[The problem] Drop every picture, then transcribe the remaining data exactly.
━━━━━ Records provided
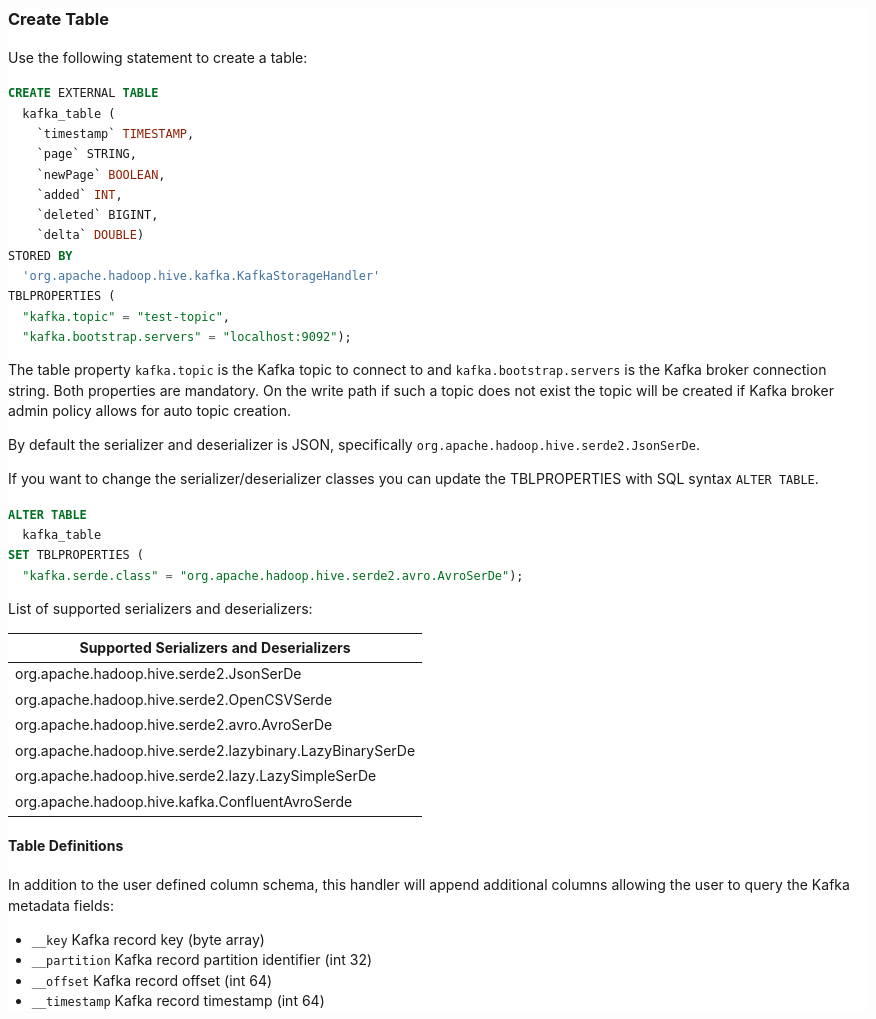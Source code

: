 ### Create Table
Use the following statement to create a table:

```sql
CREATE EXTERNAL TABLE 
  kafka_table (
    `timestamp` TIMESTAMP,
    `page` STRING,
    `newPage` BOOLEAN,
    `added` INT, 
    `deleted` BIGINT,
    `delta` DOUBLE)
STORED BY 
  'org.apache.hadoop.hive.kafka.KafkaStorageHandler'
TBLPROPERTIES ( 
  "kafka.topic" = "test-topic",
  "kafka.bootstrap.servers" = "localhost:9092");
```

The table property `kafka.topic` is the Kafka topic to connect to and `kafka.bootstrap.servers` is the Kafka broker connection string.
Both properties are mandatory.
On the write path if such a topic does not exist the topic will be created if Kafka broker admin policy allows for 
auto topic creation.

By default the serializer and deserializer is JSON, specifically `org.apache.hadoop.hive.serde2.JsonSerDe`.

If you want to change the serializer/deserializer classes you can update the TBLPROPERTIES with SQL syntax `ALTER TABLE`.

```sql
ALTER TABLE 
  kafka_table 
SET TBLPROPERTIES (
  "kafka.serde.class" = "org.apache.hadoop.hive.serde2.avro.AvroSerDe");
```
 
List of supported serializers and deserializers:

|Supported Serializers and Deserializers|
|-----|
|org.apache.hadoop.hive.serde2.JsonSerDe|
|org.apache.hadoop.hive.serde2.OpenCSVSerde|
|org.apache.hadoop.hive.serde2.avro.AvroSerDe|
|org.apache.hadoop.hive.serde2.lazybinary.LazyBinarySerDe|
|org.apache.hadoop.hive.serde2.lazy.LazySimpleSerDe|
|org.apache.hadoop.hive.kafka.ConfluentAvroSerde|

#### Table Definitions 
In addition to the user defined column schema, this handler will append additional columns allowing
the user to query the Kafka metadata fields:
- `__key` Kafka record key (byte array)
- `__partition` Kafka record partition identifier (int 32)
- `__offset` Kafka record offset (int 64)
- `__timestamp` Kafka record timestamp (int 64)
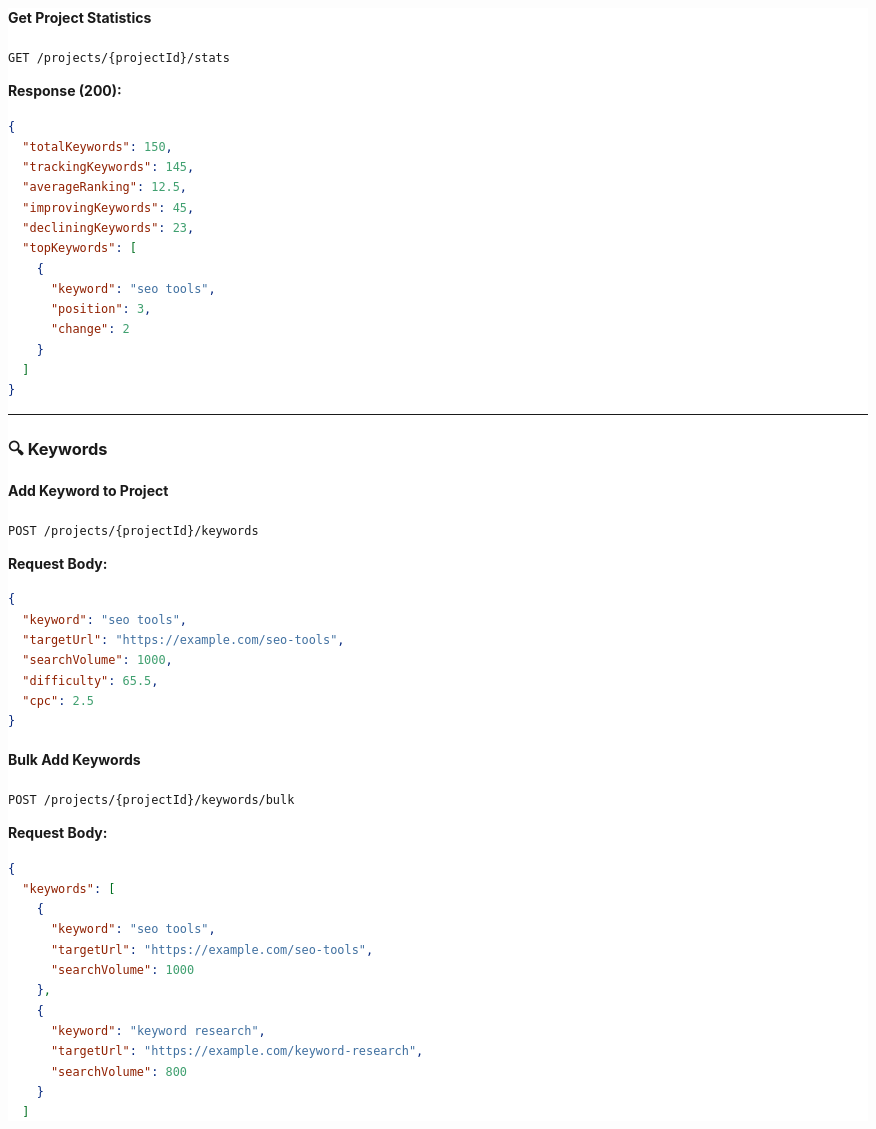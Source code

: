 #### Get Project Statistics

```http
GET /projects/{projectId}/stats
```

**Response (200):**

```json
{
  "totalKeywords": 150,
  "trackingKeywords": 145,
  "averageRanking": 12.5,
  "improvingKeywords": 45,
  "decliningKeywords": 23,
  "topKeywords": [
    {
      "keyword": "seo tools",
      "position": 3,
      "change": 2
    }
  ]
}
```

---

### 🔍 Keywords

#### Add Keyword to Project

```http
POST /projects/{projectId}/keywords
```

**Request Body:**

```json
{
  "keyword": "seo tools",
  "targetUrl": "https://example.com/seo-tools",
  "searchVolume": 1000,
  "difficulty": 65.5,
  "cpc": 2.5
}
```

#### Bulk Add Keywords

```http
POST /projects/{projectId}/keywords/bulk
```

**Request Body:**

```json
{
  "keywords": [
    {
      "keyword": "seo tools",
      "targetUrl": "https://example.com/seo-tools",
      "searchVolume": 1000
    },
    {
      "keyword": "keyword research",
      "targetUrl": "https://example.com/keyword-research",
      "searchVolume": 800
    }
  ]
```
━━━━━━━━━━
[Exercise answer]
Source code

: ### Create Table
Use the following statement to create a table:

```sql
CREATE EXTERNAL TABLE 
  kafka_table (
    `timestamp` TIMESTAMP,
    `page` STRING,
    `newPage` BOOLEAN,
    `added` INT, 
    `deleted` BIGINT,
    `delta` DOUBLE)
STORED BY 
  'org.apache.hadoop.hive.kafka.KafkaStorageHandler'
TBLPROPERTIES ( 
  "kafka.topic" = "test-topic",
  "kafka.bootstrap.servers" = "localhost:9092");
```

The table property `kafka.topic` is the Kafka topic to connect to and `kafka.bootstrap.servers` is the Kafka broker connection string.
Both properties are mandatory.
On the write path if such a topic does not exist the topic will be created if Kafka broker admin policy allows for 
auto topic creation.

By default the serializer and deserializer is JSON, specifically `org.apache.hadoop.hive.serde2.JsonSerDe`.

If you want to change the serializer/deserializer classes you can update the TBLPROPERTIES with SQL syntax `ALTER TABLE`.

```sql
ALTER TABLE 
  kafka_table 
SET TBLPROPERTIES (
  "kafka.serde.class" = "org.apache.hadoop.hive.serde2.avro.AvroSerDe");
```
 
List of supported serializers and deserializers:

|Supported Serializers and Deserializers|
|-----|
|org.apache.hadoop.hive.serde2.JsonSerDe|
|org.apache.hadoop.hive.serde2.OpenCSVSerde|
|org.apache.hadoop.hive.serde2.avro.AvroSerDe|
|org.apache.hadoop.hive.serde2.lazybinary.LazyBinarySerDe|
|org.apache.hadoop.hive.serde2.lazy.LazySimpleSerDe|
|org.apache.hadoop.hive.kafka.ConfluentAvroSerde|

#### Table Definitions 
In addition to the user defined column schema, this handler will append additional columns allowing
the user to query the Kafka metadata fields:
- `__key` Kafka record key (byte array)
- `__partition` Kafka record partition identifier (int 32)
- `__offset` Kafka record offset (int 64)
- `__timestamp` Kafka record timestamp (int 64)
Source code

: #### Get Project Statistics

```http
GET /projects/{projectId}/stats
```

**Response (200):**

```json
{
  "totalKeywords": 150,
  "trackingKeywords": 145,
  "averageRanking": 12.5,
  "improvingKeywords": 45,
  "decliningKeywords": 23,
  "topKeywords": [
    {
      "keyword": "seo tools",
      "position": 3,
      "change": 2
    }
  ]
}
```

---

### 🔍 Keywords

#### Add Keyword to Project

```http
POST /projects/{projectId}/keywords
```

**Request Body:**

```json
{
  "keyword": "seo tools",
  "targetUrl": "https://example.com/seo-tools",
  "searchVolume": 1000,
  "difficulty": 65.5,
  "cpc": 2.5
}
```

#### Bulk Add Keywords

```http
POST /projects/{projectId}/keywords/bulk
```

**Request Body:**

```json
{
  "keywords": [
    {
      "keyword": "seo tools",
      "targetUrl": "https://example.com/seo-tools",
      "searchVolume": 1000
    },
    {
      "keyword": "keyword research",
      "targetUrl": "https://example.com/keyword-research",
      "searchVolume": 800
    }
  ]
```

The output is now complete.